13 September 2019 - Sharid Loáiciga: Seminar
Title: Understanding non-nominal anaphora
Pronominal reference is hard because it requires deep language understanding. The problem of non-nominal or event anaphora is particularly hard and resources annotated with this phenomenon are scarce. In this talk, I will present this topic from two points of view: machine translation and psycholinguistics, the first as a method to tackle the lack of resources and the second to improve our understanding of non-nominal anaphora. In machine translation, systems often struggle with the functional ambiguity of pronouns. Some pronouns have the same surface form but different functions, and each of these functions has different translations depending on the languages in question. I have addressed this problem in the form of a prediction task of three functions of the English pronoun 'it': nominal anaphoric (e.g., 'The party ended late. It was fun.'), non-nominal or event reference (e.g., 'He can't speak Finnish. It annoys me.') and pleonastic (e.g., 'It's been raining all day.'). On this topic, I will present results based on gold-standard data and self-training experiments using silver-standard data. I will also present recent experiments on exploiting large parallel data as an unsupervised signal for detecting the different functions of 'it'. It turns out that distinguishing between the anaphoric and event reference readings is the hardest part of the three-way classification task mentioned above. This rises the question of when and to what degree event instances serve as antecedents when a competing entity is also available. To answer this question, I will present a series of ongoing multilingual psycholinguistic studies using Amazon Mechanical Turk in which participants are presented with a context sentence and prompted with either 'it' or 'this' (e.g., 'The cake for the guests cooked poorly'. This/It ___). The objective is to set a baseline at which comprehenders assign the 'entity' or 'event' label to a set of pronouns and then to measure if the same rate is found using naturally occurring contexts where we know whether an event or entity is referred.
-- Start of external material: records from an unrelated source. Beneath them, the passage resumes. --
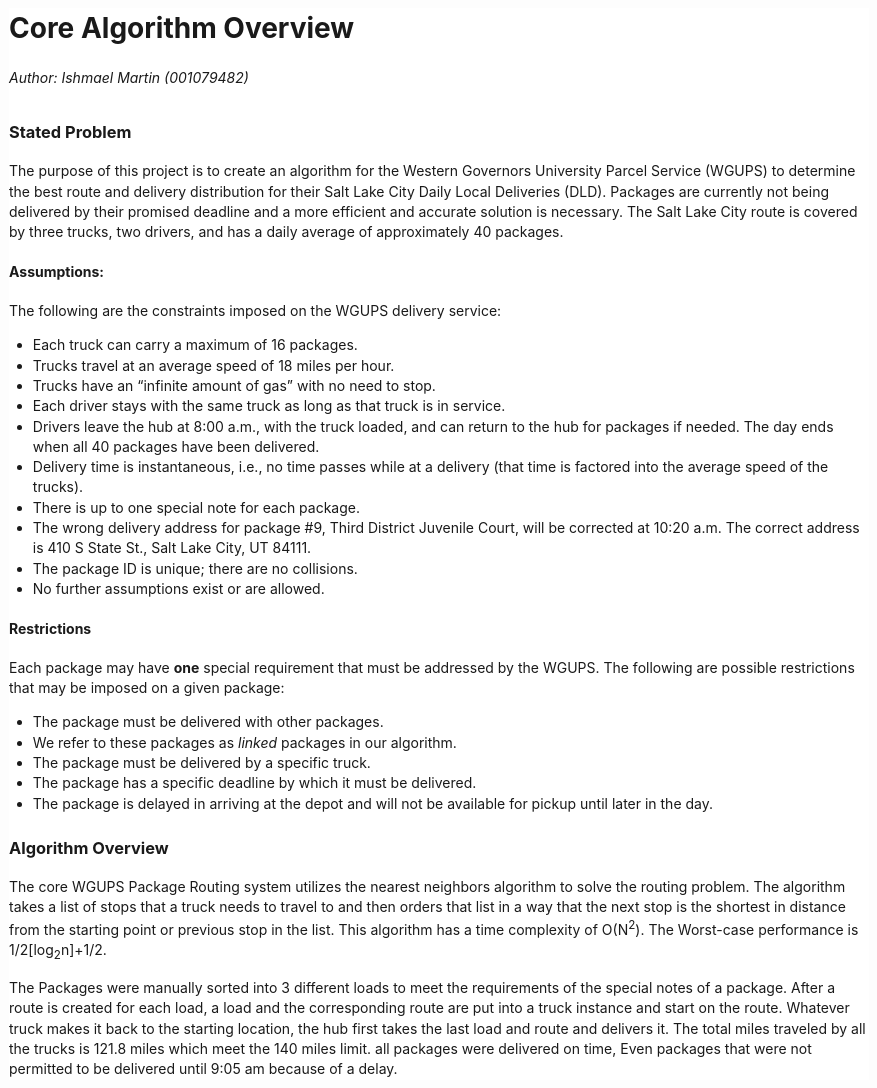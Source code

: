 # Core Algorithm Overview

###### Author: Ishmael Martin (001079482)

### Stated Problem

The purpose of this project is to create an algorithm for the Western Governors University Parcel Service (WGUPS) to determine the best route and delivery distribution for their Salt Lake City Daily Local Deliveries (DLD). Packages are currently not being delivered by their promised deadline and a more efficient and accurate solution is necessary. The Salt Lake City route is covered by three trucks, two drivers, and has a daily average of approximately 40 packages.

#### Assumptions:

The following are the constraints imposed on the WGUPS delivery service:

- Each truck can carry a maximum of 16 packages.
- Trucks travel at an average speed of 18 miles per hour.
- Trucks have an “infinite amount of gas” with no need to stop.
- Each driver stays with the same truck as long as that truck is in service.
- Drivers leave the hub at 8:00 a.m., with the truck loaded, and can return to the hub for packages if needed. The day ends when all 40 packages have been delivered.
- Delivery time is instantaneous, i.e., no time passes while at a delivery (that time is factored into the average speed of the trucks).
- There is up to one special note for each package.
- The wrong delivery address for package #9, Third District Juvenile Court, will be corrected at 10:20 a.m. The correct address is 410 S State St., Salt Lake City, UT 84111.
- The package ID is unique; there are no collisions.
- No further assumptions exist or are allowed.

#### Restrictions

Each package may have **one** special requirement that must be addressed by the WGUPS. The following are possible restrictions that may be imposed on a given package:

- The package must be delivered with other packages.
- We refer to these packages as _linked_ packages in our algorithm.
- The package must be delivered by a specific truck.
- The package has a specific deadline by which it must be delivered.
- The package is delayed in arriving at the depot and will not be available for pickup until later in the day.

### Algorithm Overview

The core WGUPS Package Routing system utilizes the nearest neighbors algorithm to solve the routing problem.
The algorithm takes a list of stops that a truck needs to travel to and then orders that list in a way that the next stop is the shortest in distance from the starting point or previous stop in the list. This algorithm has
a time complexity of O(N<sup>2</sup>). The Worst-case performance is 1/2[log<sub>2</sub>n]+1/2.

The Packages were manually sorted into 3 different loads to meet the requirements of the special notes of a package.
After a route is created for each load, a load and the corresponding route are put into a truck instance and start on the route. Whatever
truck makes it back to the starting location, the hub first takes the last load and route and delivers it. The total miles traveled
by all the trucks is 121.8 miles which meet the 140 miles limit. all packages were delivered on time, Even packages that
were not permitted to be delivered until 9:05 am because of a delay.
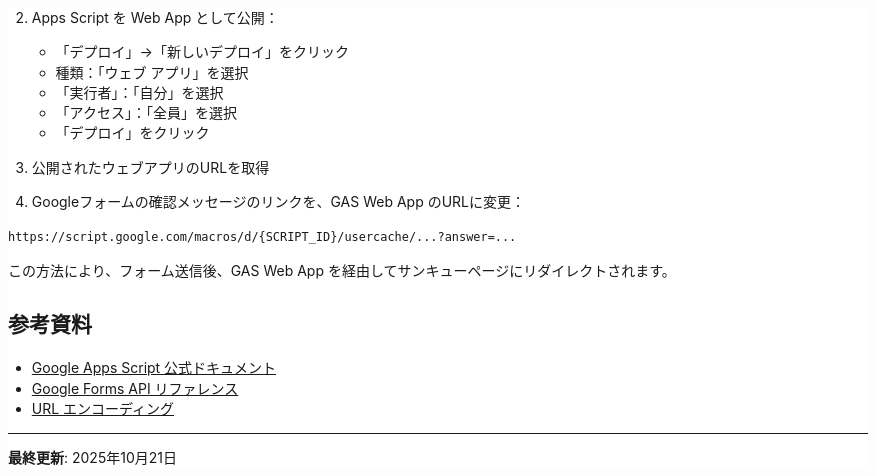 2. Apps Script を Web App として公開：
   - 「デプロイ」→「新しいデプロイ」をクリック
   - 種類：「ウェブ アプリ」を選択
   - 「実行者」：「自分」を選択
   - 「アクセス」：「全員」を選択
   - 「デプロイ」をクリック

3. 公開されたウェブアプリのURLを取得

4. Googleフォームの確認メッセージのリンクを、GAS Web App のURLに変更：

```
https://script.google.com/macros/d/{SCRIPT_ID}/usercache/...?answer=...
```

この方法により、フォーム送信後、GAS Web App を経由してサンキューページにリダイレクトされます。

## 参考資料

- [Google Apps Script 公式ドキュメント](https://developers.google.com/apps-script)
- [Google Forms API リファレンス](https://developers.google.com/apps-script/reference/forms)
- [URL エンコーディング](https://ja.wikipedia.org/wiki/パーセント記号)

---

**最終更新**: 2025年10月21日

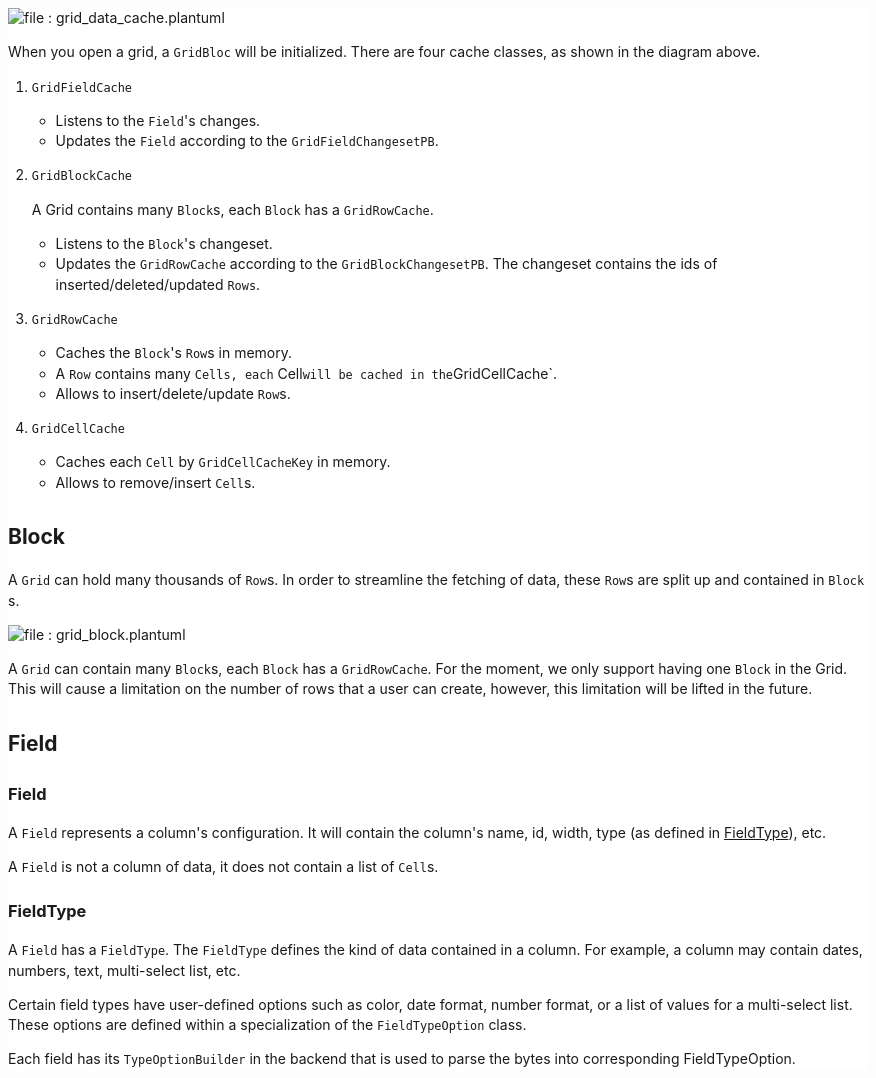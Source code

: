 ![file : grid\_data\_cache.plantuml](../../../../uml/output/block\_row\_cell\_relation.svg)

When you open a grid, a `GridBloc` will be initialized. There are four cache classes, as shown in the diagram above.

1. `GridFieldCache`
   * Listens to the `Field`'s changes.
   * Updates the `Field` according to the `GridFieldChangesetPB`.
2.  `GridBlockCache`

    A Grid contains many `Block`s, each `Block` has a `GridRowCache`.

    * Listens to the `Block`'s changeset.
    * Updates the `GridRowCache` according to the `GridBlockChangesetPB`. The changeset contains the ids of inserted/deleted/updated `Rows`.
3. `GridRowCache`
   * Caches the `Block`'s `Row`s in memory.
   * A `Row` contains many `Cells, each` Cell`will be cached in the`GridCellCache\`.
   * Allows to insert/delete/update `Row`s.
4. `GridCellCache`
   * Caches each `Cell` by `GridCellCacheKey` in memory.
   * Allows to remove/insert `Cell`s.

## Block

A `Grid` can hold many thousands of `Row`s. In order to streamline the fetching of data, these `Row`s are split up and contained in `Block`s.

![file : grid\_block.plantuml](../../../../uml/output/grid\_block.svg)

A `Grid` can contain many `Block`s, each `Block` has a `GridRowCache`. For the moment, we only support having one `Block` in the Grid. This will cause a limitation on the number of rows that a user can create, however, this limitation will be lifted in the future.

## Field

### Field

A `Field` represents a column's configuration. It will contain the column's name, id, width, type (as defined in [FieldType](grid.md#fieldtype)), etc.

A `Field` is not a column of data, it does not contain a list of `Cell`s.

### FieldType

A `Field` has a `FieldType`. The `FieldType` defines the kind of data contained in a column. For example, a column may contain dates, numbers, text, multi-select list, etc.

Certain field types have user-defined options such as color, date format, number format, or a list of values for a multi-select list. These options are defined within a specialization of the `FieldTypeOption` class.

Each field has its `TypeOptionBuilder` in the backend that is used to parse the bytes into corresponding FieldTypeOption.
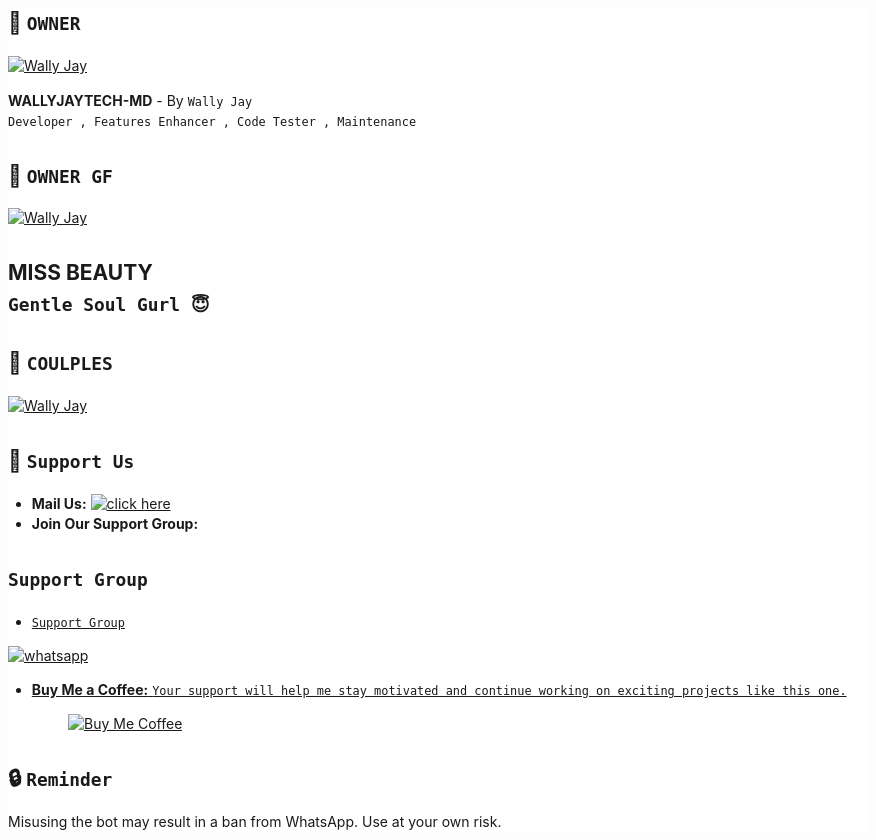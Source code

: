 ## 📛 `OWNER` 
<a href="https://github.com/wallyjaytechh"><img src="https://i.ibb.co/pW9SKJF/photo-2024-11-01-18-10-35.jpg" width="250" height="250" alt="Wally Jay"/></a>
  
**WALLYJAYTECH-MD** - By `Wally Jay`
<br>
`Developer , Features Enhancer , Code Tester , Maintenance`

## 📛 `OWNER GF`
<a href="https://github.com/wallyjaytechh"><img src="https://i.ibb.co/vXy48KM/photo-2024-11-01-16-34-39.jpg" width="250" height="250" alt="Wally Jay"/></a>

**MISS BEAUTY** 
<br>
`Gentle Soul Gurl 😇`
-------

## 💑 `COULPLES`
<a href="https://github.com/wallyjaytechh"><img src="https://i.ibb.co/z48pqBg/photo-2024-11-01-16-34-28.jpg" width="250" height="250" alt="Wally Jay"/></a>
<br>

## 🌈 `Support Us`
- **Mail Us:** <a href='mailto:wallyjay123@gmail.com' target="_blank"><img alt='click here' src='https://img.shields.io/badge/click here-100000?style=for-the-badge&logo=scan&logoColor=white&labelColor=black&color=cyan'/></a>
- **Join Our Support Group:**
 <p align="center">
   
  ## ``Support Group``
  
- [`Support Group`](https://chat.whatsapp.com/FTuAbXCgwPLDt96BK7bm5P)

<a aria-label="Join our chats" href="https://wa.me/2348144317152?text=Hi!! Wallyjaytech Sir, I need Your Help" target="_blank">
    <img alt="whatsapp" src="https://img.shields.io/badge/Owner%20Whatsapp-25D366?style=for-the-badge&logo=whatsapp&logoColor=white" />
</p>


- **Buy Me a Coffee:** `Your support will help me stay motivated and continue working on exciting projects like this one.`

<a href="https://www.buymeacoffee.com/wallyjaytech">
<img src="https://i.ibb.co/KNnhcvX/bmc-button.png" alt="Buy Me Coffee" height="40" width="150" style="margin-left: 60px;">
</a>


## 🔒 `Reminder`
Misusing the bot may result in a ban from WhatsApp. Use at your own risk.



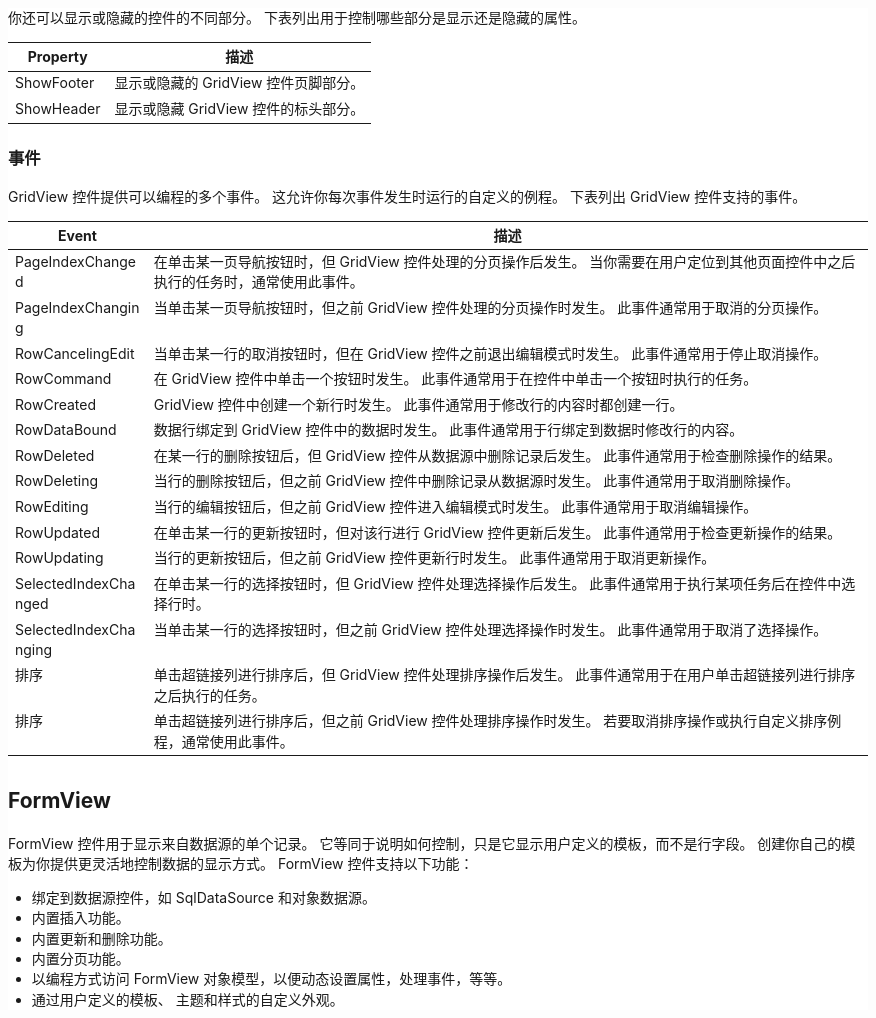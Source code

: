 你还可以显示或隐藏的控件的不同部分。 下表列出用于控制哪些部分是显示还是隐藏的属性。

| **Property** | **描述** |
| --- | --- |
| ShowFooter | 显示或隐藏的 GridView 控件页脚部分。 |
| ShowHeader | 显示或隐藏 GridView 控件的标头部分。 |

### <a name="events"></a>事件

GridView 控件提供可以编程的多个事件。 这允许你每次事件发生时运行的自定义的例程。 下表列出 GridView 控件支持的事件。

| **Event** | **描述** |
| --- | --- |
| PageIndexChanged | 在单击某一页导航按钮时，但 GridView 控件处理的分页操作后发生。 当你需要在用户定位到其他页面控件中之后执行的任务时，通常使用此事件。 |
| PageIndexChanging | 当单击某一页导航按钮时，但之前 GridView 控件处理的分页操作时发生。 此事件通常用于取消的分页操作。 |
| RowCancelingEdit | 当单击某一行的取消按钮时，但在 GridView 控件之前退出编辑模式时发生。 此事件通常用于停止取消操作。 |
| RowCommand | 在 GridView 控件中单击一个按钮时发生。 此事件通常用于在控件中单击一个按钮时执行的任务。 |
| RowCreated | GridView 控件中创建一个新行时发生。 此事件通常用于修改行的内容时都创建一行。 |
| RowDataBound | 数据行绑定到 GridView 控件中的数据时发生。 此事件通常用于行绑定到数据时修改行的内容。 |
| RowDeleted | 在某一行的删除按钮后，但 GridView 控件从数据源中删除记录后发生。 此事件通常用于检查删除操作的结果。 |
| RowDeleting | 当行的删除按钮后，但之前 GridView 控件中删除记录从数据源时发生。 此事件通常用于取消删除操作。 |
| RowEditing | 当行的编辑按钮后，但之前 GridView 控件进入编辑模式时发生。 此事件通常用于取消编辑操作。 |
| RowUpdated | 在单击某一行的更新按钮时，但对该行进行 GridView 控件更新后发生。 此事件通常用于检查更新操作的结果。 |
| RowUpdating | 当行的更新按钮后，但之前 GridView 控件更新行时发生。 此事件通常用于取消更新操作。 |
| SelectedIndexChanged | 在单击某一行的选择按钮时，但 GridView 控件处理选择操作后发生。 此事件通常用于执行某项任务后在控件中选择行时。 |
| SelectedIndexChanging | 当单击某一行的选择按钮时，但之前 GridView 控件处理选择操作时发生。 此事件通常用于取消了选择操作。 |
| 排序 | 单击超链接列进行排序后，但 GridView 控件处理排序操作后发生。 此事件通常用于在用户单击超链接列进行排序之后执行的任务。 |
| 排序 | 单击超链接列进行排序后，但之前 GridView 控件处理排序操作时发生。 若要取消排序操作或执行自定义排序例程，通常使用此事件。 |

## <a name="formview"></a>FormView

FormView 控件用于显示来自数据源的单个记录。 它等同于说明如何控制，只是它显示用户定义的模板，而不是行字段。 创建你自己的模板为你提供更灵活地控制数据的显示方式。 FormView 控件支持以下功能：

- 绑定到数据源控件，如 SqlDataSource 和对象数据源。
- 内置插入功能。
- 内置更新和删除功能。
- 内置分页功能。
- 以编程方式访问 FormView 对象模型，以便动态设置属性，处理事件，等等。
- 通过用户定义的模板、 主题和样式的自定义外观。
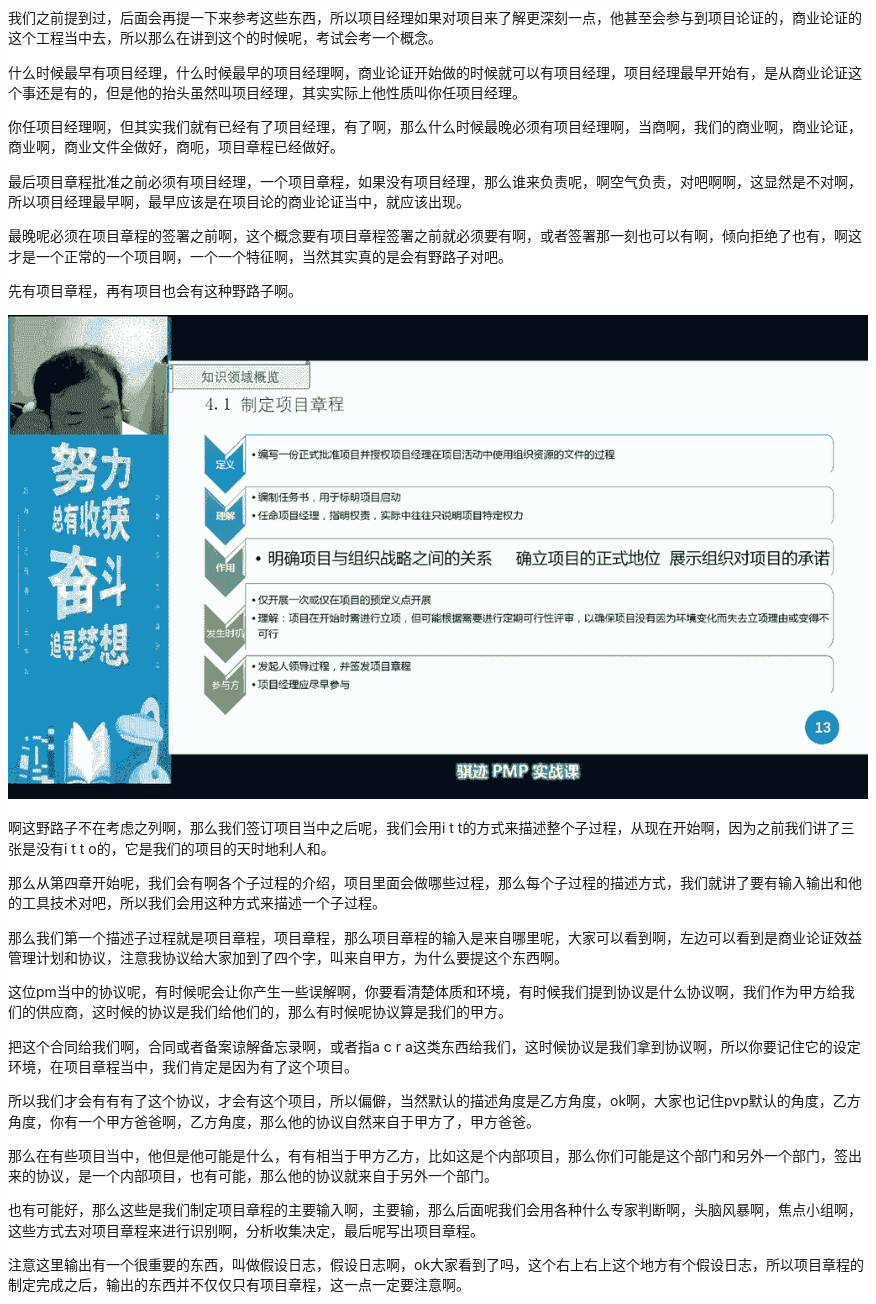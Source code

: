 我们之前提到过，后面会再提一下来参考这些东西，所以项目经理如果对项目来了解更深刻一点，他甚至会参与到项目论证的，商业论证的这个工程当中去，所以那么在讲到这个的时候呢，考试会考一个概念。

什么时候最早有项目经理，什么时候最早的项目经理啊，商业论证开始做的时候就可以有项目经理，项目经理最早开始有，是从商业论证这个事还是有的，但是他的抬头虽然叫项目经理，其实实际上他性质叫你任项目经理。

你任项目经理啊，但其实我们就有已经有了项目经理，有了啊，那么什么时候最晚必须有项目经理啊，当商啊，我们的商业啊，商业论证，商业啊，商业文件全做好，商呃，项目章程已经做好。

最后项目章程批准之前必须有项目经理，一个项目章程，如果没有项目经理，那么谁来负责呢，啊空气负责，对吧啊啊，这显然是不对啊，所以项目经理最早啊，最早应该是在项目论的商业论证当中，就应该出现。

最晚呢必须在项目章程的签署之前啊，这个概念要有项目章程签署之前就必须要有啊，或者签署那一刻也可以有啊，倾向拒绝了也有，啊这才是一个正常的一个项目啊，一个一个特征啊，当然其实真的是会有野路子对吧。

先有项目章程，再有项目也会有这种野路子啊。

![](img/b50da71ab152ed365cccf37aa0b95897_21.png)

啊这野路子不在考虑之列啊，那么我们签订项目当中之后呢，我们会用i t t的方式来描述整个子过程，从现在开始啊，因为之前我们讲了三张是没有i t t o的，它是我们的项目的天时地利人和。

那么从第四章开始呢，我们会有啊各个子过程的介绍，项目里面会做哪些过程，那么每个子过程的描述方式，我们就讲了要有输入输出和他的工具技术对吧，所以我们会用这种方式来描述一个子过程。

那么我们第一个描述子过程就是项目章程，项目章程，那么项目章程的输入是来自哪里呢，大家可以看到啊，左边可以看到是商业论证效益管理计划和协议，注意我协议给大家加到了四个字，叫来自甲方，为什么要提这个东西啊。

这位pm当中的协议呢，有时候呢会让你产生一些误解啊，你要看清楚体质和环境，有时候我们提到协议是什么协议啊，我们作为甲方给我们的供应商，这时候的协议是我们给他们的，那么有时候呢协议算是我们的甲方。

把这个合同给我们啊，合同或者备案谅解备忘录啊，或者指a c r a这类东西给我们，这时候协议是我们拿到协议啊，所以你要记住它的设定环境，在项目章程当中，我们肯定是因为有了这个项目。

所以我们才会有有有了这个协议，才会有这个项目，所以偏僻，当然默认的描述角度是乙方角度，ok啊，大家也记住pvp默认的角度，乙方角度，你有一个甲方爸爸啊，乙方角度，那么他的协议自然来自于甲方了，甲方爸爸。

那么在有些项目当中，他但是他可能是什么，有有相当于甲方乙方，比如这是个内部项目，那么你们可能是这个部门和另外一个部门，签出来的协议，是一个内部项目，也有可能，那么他的协议就来自于另外一个部门。

也有可能好，那么这些是我们制定项目章程的主要输入啊，主要输，那么后面呢我们会用各种什么专家判断啊，头脑风暴啊，焦点小组啊，这些方式去对项目章程来进行识别啊，分析收集决定，最后呢写出项目章程。

注意这里输出有一个很重要的东西，叫做假设日志，假设日志啊，ok大家看到了吗，这个右上右上这个地方有个假设日志，所以项目章程的制定完成之后，输出的东西并不仅仅只有项目章程，这一点一定要注意啊。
Sharid Loáiciga is a postdoctoral researcher at the Centre for Linguistic Theory and Studies in Probability (CLASP), University of Gothenburg. Her research focuses on discourse and machine translation in general and on pronominal reference in particular. On this subject she has done work concerning the annotation and interpretation of different referential expressions from a multilingual point of view. She received her PhD from the University of Geneva in 2017.